**TASK OBJECTIVE**
Return each of the entries below precisely, with no pictures in the result.

Plain-text document sources
++++++++

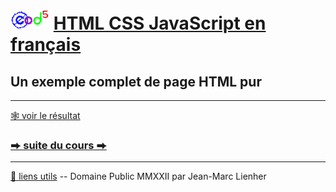 # <img src="../../logo.svg" height="32"> [HTML CSS JavaScript en français](https://jeanmarclienher.github.io/htmlcssjavascript/)

## Un exemple complet de page HTML pur

***

[&#x1F578; voir le résultat](../../html/exemple_003.html)

### [&#x2B95; suite du cours &#x2B95;](../004/) 

***

[&#x1F517; liens utils](md/900/) -- Domaine Public MMXXII par Jean-Marc Lienher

++++++++

**EXPECTED ANSWER**
 # <img src="../../logo.svg" height="32"> [HTML CSS JavaScript en français](https://jeanmarclienher.github.io/htmlcssjavascript/)

## Un exemple complet de page HTML pur

***

[&#x1F578; voir le résultat](../../html/exemple_003.html)

### [&#x2B95; suite du cours &#x2B95;](../004/) 

***

[&#x1F517; liens utils](md/900/) -- Domaine Public MMXXII par Jean-Marc Lienher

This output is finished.